There’s much to criticise about the world today, whether it’s the eerie rise of fascism, the growing class divide, or the lack of women’s safety. One of the other most widely discussed subjects of the past decade has been climate change and the dearth of environmental care and preservation. While a lot can be said about how humanity has contributed to the poor state of the Earth today; people, governments, and societies have all begun their own initiatives to reverse the harm that has been done and fight the seemingly impending collapse of the planet. From reducing one’s carbon footprint to reforestation projects, the world is growing more eco-conscious and moving towards environment-friendly practices. One of the movements that have come up has been that of sustainable fashion, which aims to use ethical and ecological means to create, market, and consume clothing.
There’s a significant amount of confusion that arises when fashion sustainability is discussed. Its many aspects make it appear heavier to understand than it actually is. It can be divided into two parts- corporate responsibility and consumer responsibility- and mainly entails greener, cleaner and more ethical means of creation, and the recycling as well as upcycling of clothes.

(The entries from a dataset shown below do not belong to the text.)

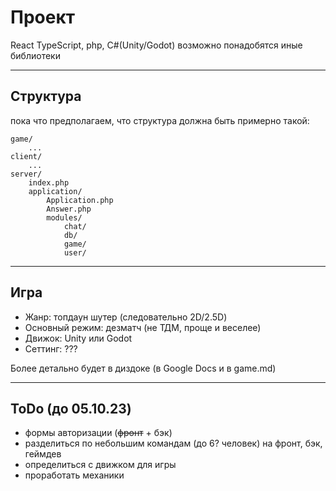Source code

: # Проект

React TypeScript, php, C#(Unity/Godot)
возможно понадобятся иные библиотеки

---

## Структура

пока что предполагаем, что структура должна быть примерно такой:

```
game/
    ...
client/
    ...
server/
    index.php
    application/
        Application.php
        Answer.php
        modules/
            chat/
            db/
            game/
            user/
```

---

## Игра

* Жанр: топдаун шутер (следовательно 2D/2.5D)
* Основный режим: дезматч (не ТДМ, проще и веселее)
* Движок: Unity или Godot
* Сеттинг: ???

Более детально будет в диздоке (в Google Docs и в game.md)

---

## ToDo (до 05.10.23)

* формы авторизации (~~фронт~~ + бэк)
* разделиться по небольшим командам (до 6? человек) на фронт, бэк, геймдев
* определиться с движком для игры
* проработать механики
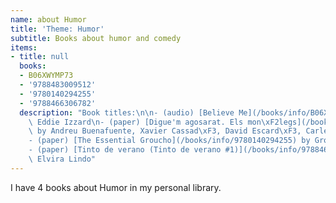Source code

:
 ```yaml
---
name: about Humor
title: 'Theme: Humor'
subtitle: Books about humor and comedy
items:
- title: null
  books:
  - B06XWYMP73
  - '9788483009512'
  - '9780140294255'
  - '9788466306782'
  description: "Book titles:\n\n- (audio) [Believe Me](/books/info/B06XWYMP73) by\
    \ Eddie Izzard\n- (paper) [Digue'm agosarat. Els mon\xF2legs](/books/info/9788483009512)\
    \ by Andreu Buenafuente, Xavier Cassad\xF3, David Escard\xF3, Carles Torras\n\
    - (paper) [The Essential Groucho](/books/info/9780140294255) by Groucho Marx\n\
    - (paper) [Tinto de verano (Tinto de verano #1)](/books/info/9788466306782) by\
    \ Elvira Lindo"
---
```

I have 4 books about Humor in my personal library.
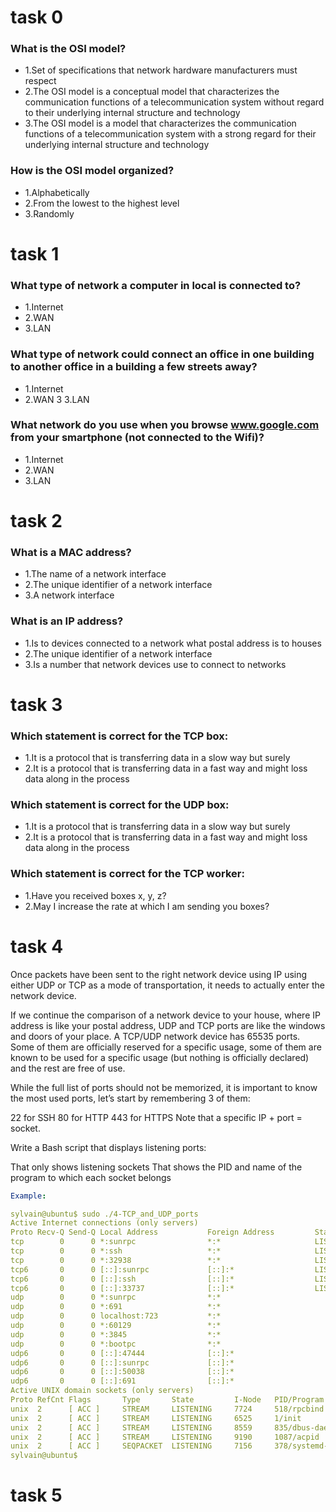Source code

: # task 0
### What is the OSI model?
* 1.Set of specifications that network hardware manufacturers must respect
* 2.The OSI model is a conceptual model that characterizes the communication functions of a telecommunication system without regard to their underlying internal structure and technology
* 3.The OSI model is a model that characterizes the communication functions of a telecommunication system with a strong regard for their underlying internal structure and technology
### How is the OSI model organized?
* 1.Alphabetically
* 2.From the lowest to the highest level
* 3.Randomly

# task 1
### What type of network a computer in local is connected to?

* 1.Internet
* 2.WAN
* 3.LAN
### What type of network could connect an office in one building to another office in a building a few streets away?

* 1.Internet
* 2.WAN
3 3.LAN
### What network do you use when you browse www.google.com from your smartphone (not connected to the Wifi)?

* 1.Internet
* 2.WAN
* 3.LAN

# task 2
### What is a MAC address?

* 1.The name of a network interface
* 2.The unique identifier of a network interface
* 3.A network interface
### What is an IP address?

* 1.Is to devices connected to a network what postal address is to houses
* 2.The unique identifier of a network interface
* 3.Is a number that network devices use to connect to networks



# task 3
### Which statement is correct for the TCP box:
* 1.It is a protocol that is transferring data in a slow way but surely
* 2.It is a protocol that is transferring data in a fast way and might loss data along in the process
### Which statement is correct for the UDP box:
* 1.It is a protocol that is transferring data in a slow way but surely
* 2.It is a protocol that is transferring data in a fast way and might loss data along in the process
### Which statement is correct for the TCP worker:
* 1.Have you received boxes x, y, z?
* 2.May I increase the rate at which I am sending you boxes?

# task 4
Once packets have been sent to the right network device using IP using either UDP or TCP as a mode of transportation, it needs to actually enter the network device.

If we continue the comparison of a network device to your house, where IP address is like your postal address, UDP and TCP ports are like the windows and doors of your place. A TCP/UDP network device has 65535 ports. Some of them are officially reserved for a specific usage, some of them are known to be used for a specific usage (but nothing is officially declared) and the rest are free of use.

While the full list of ports should not be memorized, it is important to know the most used ports, let’s start by remembering 3 of them:

22 for SSH
80 for HTTP
443 for HTTPS
Note that a specific IP + port = socket.

Write a Bash script that displays listening ports:

That only shows listening sockets
That shows the PID and name of the program to which each socket belongs
```yaml
Example:

sylvain@ubuntu$ sudo ./4-TCP_and_UDP_ports
Active Internet connections (only servers)
Proto Recv-Q Send-Q Local Address           Foreign Address         State       PID/Program name
tcp        0      0 *:sunrpc                *:*                     LISTEN      518/rpcbind
tcp        0      0 *:ssh                   *:*                     LISTEN      1240/sshd
tcp        0      0 *:32938                 *:*                     LISTEN      547/rpc.statd
tcp6       0      0 [::]:sunrpc             [::]:*                  LISTEN      518/rpcbind
tcp6       0      0 [::]:ssh                [::]:*                  LISTEN      1240/sshd
tcp6       0      0 [::]:33737              [::]:*                  LISTEN      547/rpc.statd
udp        0      0 *:sunrpc                *:*                                 518/rpcbind
udp        0      0 *:691                   *:*                                 518/rpcbind
udp        0      0 localhost:723           *:*                                 547/rpc.statd
udp        0      0 *:60129                 *:*                                 547/rpc.statd
udp        0      0 *:3845                  *:*                                 562/dhclient
udp        0      0 *:bootpc                *:*                                 562/dhclient
udp6       0      0 [::]:47444              [::]:*                              547/rpc.statd
udp6       0      0 [::]:sunrpc             [::]:*                              518/rpcbind
udp6       0      0 [::]:50038              [::]:*                              562/dhclient
udp6       0      0 [::]:691                [::]:*                              518/rpcbind
Active UNIX domain sockets (only servers)
Proto RefCnt Flags       Type       State         I-Node   PID/Program name    Path
unix  2      [ ACC ]     STREAM     LISTENING     7724     518/rpcbind         /run/rpcbind.sock
unix  2      [ ACC ]     STREAM     LISTENING     6525     1/init              @/com/ubuntu/upstart
unix  2      [ ACC ]     STREAM     LISTENING     8559     835/dbus-daemon     /var/run/dbus/system_bus_socket
unix  2      [ ACC ]     STREAM     LISTENING     9190     1087/acpid          /var/run/acpid.socket
unix  2      [ ACC ]     SEQPACKET  LISTENING     7156     378/systemd-udevd   /run/udev/control
sylvain@ubuntu$
```
# task 5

According to BBC, fashion accounts for about 10 % of global carbon emissions. Most of these emissions come from factories and mills where fabric and clothes are made. The main step that a company or brand should take towards sustainability is reducing the amount of energy being consumed at their factories. Popular clothing brands like Levi’s and American Eagle have successfully managed to lower their carbon footprints, with several others following suit and pledging to work towards more eco-friendly means of production. Another problem lies in the sourcing of raw materials and methods by which certain fabrics are created, such as the growth of cotton, which involves the usage of pesticides and consumes an immense amount of water.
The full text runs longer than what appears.